Однако после депортации и длительной жизни в условиях "спецпереселения" молодое и среднее поколения этнонемцев уже полностью осознавало факт утраты немецкого языка (даже в том виде, в каком он функционировал в среде этнонемцев до депортации). Не было, однако же, понимания невероятной трудности возрождения языка в качестве родного даже в условиях жизни в ФРГ: не было понимания того, что родным языком этнонемцев немецкий язык давно не является, что требуется не "возрождение", а овладение вторым (немецким) языком.
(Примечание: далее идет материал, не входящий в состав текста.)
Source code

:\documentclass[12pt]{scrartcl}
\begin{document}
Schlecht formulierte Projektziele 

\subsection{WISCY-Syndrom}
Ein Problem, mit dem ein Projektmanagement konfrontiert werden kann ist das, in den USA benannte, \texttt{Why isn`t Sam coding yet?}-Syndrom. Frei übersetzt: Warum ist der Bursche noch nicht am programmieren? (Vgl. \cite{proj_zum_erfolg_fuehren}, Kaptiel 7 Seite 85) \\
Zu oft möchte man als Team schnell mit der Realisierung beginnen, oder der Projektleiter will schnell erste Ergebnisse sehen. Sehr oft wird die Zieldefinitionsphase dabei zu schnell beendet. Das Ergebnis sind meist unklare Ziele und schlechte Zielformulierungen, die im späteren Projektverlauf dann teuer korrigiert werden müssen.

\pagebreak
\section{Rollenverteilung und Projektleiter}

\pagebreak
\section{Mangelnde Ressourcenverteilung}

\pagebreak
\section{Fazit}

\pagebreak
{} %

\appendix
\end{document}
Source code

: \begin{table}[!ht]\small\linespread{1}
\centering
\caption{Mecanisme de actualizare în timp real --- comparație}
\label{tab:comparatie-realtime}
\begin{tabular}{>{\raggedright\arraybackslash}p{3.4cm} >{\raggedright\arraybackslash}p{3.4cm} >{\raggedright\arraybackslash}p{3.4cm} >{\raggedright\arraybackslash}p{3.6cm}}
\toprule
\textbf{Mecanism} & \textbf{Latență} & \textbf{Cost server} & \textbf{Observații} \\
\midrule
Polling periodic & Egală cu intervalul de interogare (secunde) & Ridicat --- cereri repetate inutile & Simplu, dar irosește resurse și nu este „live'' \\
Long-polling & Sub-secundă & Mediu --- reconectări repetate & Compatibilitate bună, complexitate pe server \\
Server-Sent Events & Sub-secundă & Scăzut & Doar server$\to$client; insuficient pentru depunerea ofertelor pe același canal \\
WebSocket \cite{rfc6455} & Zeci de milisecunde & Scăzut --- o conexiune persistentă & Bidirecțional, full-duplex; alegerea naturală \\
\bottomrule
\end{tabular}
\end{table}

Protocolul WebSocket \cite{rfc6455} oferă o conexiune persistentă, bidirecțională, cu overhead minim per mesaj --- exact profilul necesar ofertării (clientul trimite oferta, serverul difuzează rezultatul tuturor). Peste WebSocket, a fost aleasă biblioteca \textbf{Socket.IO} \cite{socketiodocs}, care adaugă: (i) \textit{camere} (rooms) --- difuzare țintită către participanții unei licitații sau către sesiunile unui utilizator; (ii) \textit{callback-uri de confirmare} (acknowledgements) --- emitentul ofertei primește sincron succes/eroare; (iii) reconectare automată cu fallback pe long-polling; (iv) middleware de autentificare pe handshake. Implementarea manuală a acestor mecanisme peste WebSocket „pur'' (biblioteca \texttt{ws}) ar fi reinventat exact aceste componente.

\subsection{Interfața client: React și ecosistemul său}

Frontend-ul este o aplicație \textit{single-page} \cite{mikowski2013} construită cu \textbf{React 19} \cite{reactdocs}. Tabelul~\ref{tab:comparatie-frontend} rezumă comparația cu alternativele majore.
Такого понимания нет до сих пор — ни в служебных инстанциях, пытающихся "возродить", ни в обучающих учреждениях (курсы немецкого языка — 6 или 4 месяца обучения) ФРГ, тем более в России и других странах СНГ. Причина некомпетентности в непонимании того, что проблема требует научной экспертизы, власти же исходят из сумм (и сроков) финансирования языковых курсов, не умея оценить эффективность последних.
Все, что вопреки некомпетентности администраторов все же удалось установить: это — (помимо всего прочего) невладение немецким языком в 95 процентах случаях (ни в какой мере!).
Прежде чем перейти к тому, что имеется в виду как "все прочее" (помимо языка), уточним: "ни в какой мере" означает отсутствие сколько-нибудь удовлетворительной возможности успешно коммуницировать в немецкоязычной среде. Знание отдельных слов и выражений, осмысленно произносимых в тех или иных конкретных ситуациях, может, разумеется, помочь как-то объясниться. Но подобные ("одноразовые") успехи совершенно недостаточны — ни с точки зрения "прибывающих", ни с точки зрения "принимающих", тем более, что коммуникация требует безошибочного (и автоматизированного) ориентирования членов данного социума в самом наборе этнокультурных ситуаций вместе с соответствующими этим ситуациям предметами ("вещами") и самыми различными отношениями между членами микро- и макросоциума, с общими и частными системами и подсистемами ценностей, норм поведения и пр., о чем ниже. Пока же мы, обозначив всю совокупность признаков, составляющих понятие "носитель данной культуры", через С, квалифицируем стартовое состояние этнонемцев-переселенцев как "нулевое", исключая, конечно, из С те признаки, которые являются общими как для будущих ассимилирующих, так и для ассимилируемых.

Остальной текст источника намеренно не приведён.